This calculator converts your acceptable working hours (default 8 AM to 7 PM local) into UTC, finds the overlapping window across all time zones, and reports every time slot that works for everyone. If no overlap exists, it tells you so — and suggests the smallest expansion (one person starting at 7 AM, or another staying until 8 PM) that creates a workable window.
Why most cross-time-zone meetings are scheduled badly
Most teams default to the organizer's local time, which often means one team joins at 6 AM or 11 PM. The result: low engagement, resentment, and "I'll catch the recording" responses. A better practice is to identify the natural overlap window and stick to it — or rotate the inconvenience so different time zones take turns being inconvenienced.
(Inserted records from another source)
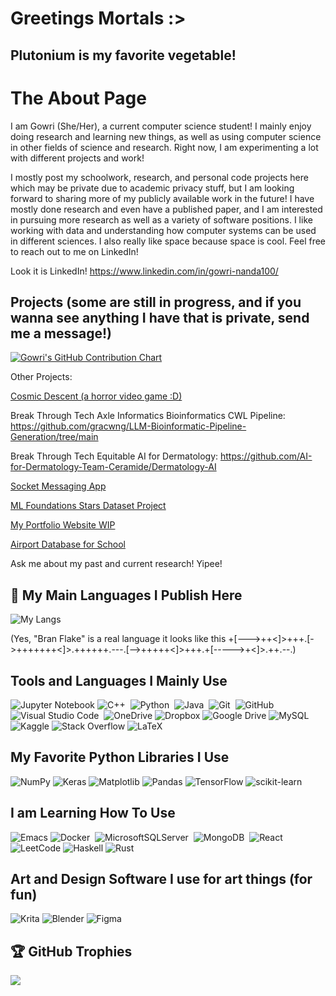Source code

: # Greetings Mortals :>

## Plutonium is my favorite vegetable! 

# The About Page 
I am Gowri (She/Her), a current computer science student! I mainly enjoy doing research and learning new things, as well as using computer science in other fields of science and research. Right now, I am experimenting a lot with different projects and work! 

I mostly post my schoolwork, research, and personal code projects here which may be private due to academic privacy stuff, but I am looking forward to sharing more of my publicly available work in the future! I have mostly done research and even have a published paper, and I am interested in pursuing more research as well as a variety of software positions. I like working with data and understanding how computer systems can be used in different sciences. I also really like space because space is cool. Feel free to reach out to me on LinkedIn! 

Look it is LinkedIn! https://www.linkedin.com/in/gowri-nanda100/


## Projects (some are still in progress, and if you wanna see anything I have that is private, send me a message!) 

<a href="https://github.com/GowNanSA">
    <img src="https://ghchart.rshah.org/GowNanSA" alt="Gowri's GitHub Contribution Chart">
</a>

Other Projects: 
<p></p>

[Cosmic Descent (a horror video game :D)](https://github.com/GowNanSA/CosmicDescentGameFiles)

Break Through Tech Axle Informatics Bioinformatics CWL Pipeline: https://github.com/gracwng/LLM-Bioinformatic-Pipeline-Generation/tree/main

Break Through Tech Equitable AI for Dermatology: https://github.com/AI-for-Dermatology-Team-Ceramide/Dermatology-AI

[Socket Messaging App](https://github.com/GowNanSA/a-silly-socket-messaging-app)

[ML Foundations Stars Dataset Project](https://github.com/GowNanSA/Stars_Dataset_ML_Project)

[My Portfolio Website WIP](https://github.com/GowNanSA/gownansa.github.io)

[Airport Database for School](https://github.com/tonyv21/CS4347-Airport-Database)

Ask me about my past and current research! Yipee! 

</p>

## 🔭 My Main Languages I Publish Here

![My Langs](https://github-readme-stats.vercel.app/api/top-langs/?username=GowNanSA&layout=compact&title_color=007bff&text_color=e7e7e7&icon_color=007bff&bg_color=171c28)

(Yes, "Bran Flake" is a real language it looks like this +[--->++<]>+++.[->+++++++<]>.++++++.---.[-->+++++<]>+++.+[----->+<]>.++.--.)
## Tools and Languages I Mainly Use 
![Jupyter Notebook](https://img.shields.io/badge/jupyter-%23FA0F00.svg?style=for-the-badge&logo=jupyter&logoColor=white)
![C++](https://img.shields.io/badge/c++-%2300599C.svg?style=for-the-badge&logo=c%2B%2B&logoColor=white)&nbsp;
![Python](https://img.shields.io/badge/python-3670A0?style=for-the-badge&logo=python&logoColor=ffdd54)&nbsp;
![Java](https://img.shields.io/badge/java-%23ED8B00.svg?style=for-the-badge&logo=openjdk&logoColor=white)&nbsp;
![Git](https://img.shields.io/badge/GIT-E44C30?style=for-the-badge&logo=git&logoColor=white)&nbsp;
![GitHub](https://img.shields.io/badge/github-%23121011.svg?style=for-the-badge&logo=github&logoColor=white)&nbsp;
![Visual Studio Code](https://img.shields.io/badge/Visual%20Studio%20Code-0078d7.svg?style=for-the-badge&logo=visual-studio-code&logoColor=white)&nbsp;
![OneDrive](https://img.shields.io/badge/OneDrive-white?style=for-the-badge&logo=Microsoft%20OneDrive&logoColor=0078D4)
![Dropbox](https://img.shields.io/badge/Dropbox-%233B4D98.svg?style=for-the-badge&logo=Dropbox&logoColor=white)
![Google Drive](https://img.shields.io/badge/Google%20Drive-4285F4?style=for-the-badge&logo=googledrive&logoColor=white)
![MySQL](https://img.shields.io/badge/mysql-4479A1.svg?style=for-the-badge&logo=mysql&logoColor=white)
![Kaggle](https://img.shields.io/badge/Kaggle-035a7d?style=for-the-badge&logo=kaggle&logoColor=white)
![Stack Overflow](https://img.shields.io/badge/-Stackoverflow-FE7A16?style=for-the-badge&logo=stack-overflow&logoColor=white)
![LaTeX](https://img.shields.io/badge/latex-%23008080.svg?style=for-the-badge&logo=latex&logoColor=white)

## My Favorite Python Libraries I Use
![NumPy](https://img.shields.io/badge/numpy-%23013243.svg?style=for-the-badge&logo=numpy&logoColor=white)
![Keras](https://img.shields.io/badge/Keras-%23D00000.svg?style=for-the-badge&logo=Keras&logoColor=white)
![Matplotlib](https://img.shields.io/badge/Matplotlib-%23ffffff.svg?style=for-the-badge&logo=Matplotlib&logoColor=black)
![Pandas](https://img.shields.io/badge/pandas-%23150458.svg?style=for-the-badge&logo=pandas&logoColor=white)
![TensorFlow](https://img.shields.io/badge/TensorFlow-%23FF6F00.svg?style=for-the-badge&logo=TensorFlow&logoColor=white)
![scikit-learn](https://img.shields.io/badge/scikit--learn-%23F7931E.svg?style=for-the-badge&logo=scikit-learn&logoColor=white)

## I am Learning How To Use
![Emacs](https://img.shields.io/badge/Emacs-%237F5AB6.svg?&style=for-the-badge&logo=gnu-emacs&logoColor=white)
![Docker](https://img.shields.io/badge/docker-%230db7ed.svg?style=for-the-badge&logo=docker&logoColor=white)&nbsp;
![MicrosoftSQLServer](https://img.shields.io/badge/Microsoft%20SQL%20Server-CC2927?style=for-the-badge&logo=microsoft%20sql%20server&logoColor=white)&nbsp;
![MongoDB](https://img.shields.io/badge/MongoDB-%234ea94b.svg?style=for-the-badge&logo=mongodb&logoColor=white)&nbsp;
![React](https://img.shields.io/badge/react-%2320232a.svg?style=for-the-badge&logo=react&logoColor=%2361DAFB)&nbsp;
![LeetCode](https://img.shields.io/badge/LeetCode-000000?style=for-the-badge&logo=LeetCode&logoColor=#d16c06)
![Haskell](https://img.shields.io/badge/Haskell-5e5086?style=for-the-badge&logo=haskell&logoColor=white)
![Rust](https://img.shields.io/badge/rust-%23000000.svg?style=for-the-badge&logo=rust&logoColor=white)

## Art and Design Software I use for art things (for fun) 
![Krita](https://img.shields.io/badge/Krita-203759?style=for-the-badge&logo=krita&logoColor=EEF37B)
![Blender](https://img.shields.io/badge/blender-%23F5792A.svg?style=for-the-badge&logo=blender&logoColor=white)
![Figma](https://img.shields.io/badge/figma-%23F24E1E.svg?style=for-the-badge&logo=figma&logoColor=white)

## 🏆 GitHub Trophies

![](https://github-profile-trophy.vercel.app/?username=GowNanSA&theme=discord&no-frame=true&no-bg=false&margin-w=4)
Best practices for async-first teams
If you cannot find a humane overlap, go async: record a Loom video, write a Slack summary, and use a shared doc for decisions. Async-first teams typically run only one synchronous meeting per week (the "all-hands") and handle everything else through writing. This is how Gitlab, Automattic, and other fully-remote companies operate across 30+ time zones.
Daylight Saving Time warning
DST changes happen on different dates in different regions (U.S. shifts in March/November; Europe shifts on different dates; most of Asia and Australia do not observe DST). A 9 AM meeting that works in February may break in March when the U.S. shifts but Europe has not. Recurring cross-zone meetings should be reviewed twice a year.